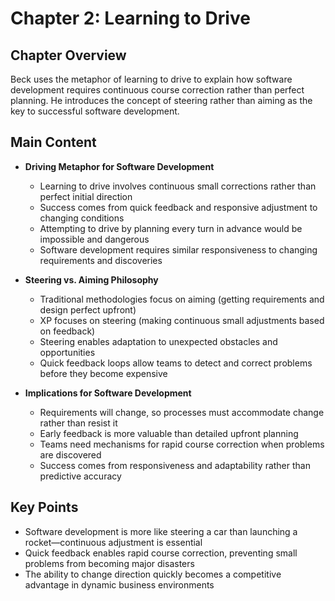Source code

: # Chapter 2: Learning to Drive

## Chapter Overview
Beck uses the metaphor of learning to drive to explain how software development requires continuous course correction rather than perfect planning. He introduces the concept of steering rather than aiming as the key to successful software development.

## Main Content
- **Driving Metaphor for Software Development**
  - Learning to drive involves continuous small corrections rather than perfect initial direction
  - Success comes from quick feedback and responsive adjustment to changing conditions
  - Attempting to drive by planning every turn in advance would be impossible and dangerous
  - Software development requires similar responsiveness to changing requirements and discoveries

- **Steering vs. Aiming Philosophy**
  - Traditional methodologies focus on aiming (getting requirements and design perfect upfront)
  - XP focuses on steering (making continuous small adjustments based on feedback)
  - Steering enables adaptation to unexpected obstacles and opportunities
  - Quick feedback loops allow teams to detect and correct problems before they become expensive

- **Implications for Software Development**
  - Requirements will change, so processes must accommodate change rather than resist it
  - Early feedback is more valuable than detailed upfront planning
  - Teams need mechanisms for rapid course correction when problems are discovered
  - Success comes from responsiveness and adaptability rather than predictive accuracy

## Key Points
- Software development is more like steering a car than launching a rocket—continuous adjustment is essential
- Quick feedback enables rapid course correction, preventing small problems from becoming major disasters
- The ability to change direction quickly becomes a competitive advantage in dynamic business environments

### What this task involves
Drop the pictures; repeat the listing above exactly.

### Reply
Source code

: # Chapter 2: Learning to Drive

## Chapter Overview
Beck uses the metaphor of learning to drive to explain how software development requires continuous course correction rather than perfect planning. He introduces the concept of steering rather than aiming as the key to successful software development.

## Main Content
- **Driving Metaphor for Software Development**
  - Learning to drive involves continuous small corrections rather than perfect initial direction
  - Success comes from quick feedback and responsive adjustment to changing conditions
  - Attempting to drive by planning every turn in advance would be impossible and dangerous
  - Software development requires similar responsiveness to changing requirements and discoveries

- **Steering vs. Aiming Philosophy**
  - Traditional methodologies focus on aiming (getting requirements and design perfect upfront)
  - XP focuses on steering (making continuous small adjustments based on feedback)
  - Steering enables adaptation to unexpected obstacles and opportunities
  - Quick feedback loops allow teams to detect and correct problems before they become expensive

- **Implications for Software Development**
  - Requirements will change, so processes must accommodate change rather than resist it
  - Early feedback is more valuable than detailed upfront planning
  - Teams need mechanisms for rapid course correction when problems are discovered
  - Success comes from responsiveness and adaptability rather than predictive accuracy

## Key Points
- Software development is more like steering a car than launching a rocket—continuous adjustment is essential
- Quick feedback enables rapid course correction, preventing small problems from becoming major disasters
- The ability to change direction quickly becomes a competitive advantage in dynamic business environments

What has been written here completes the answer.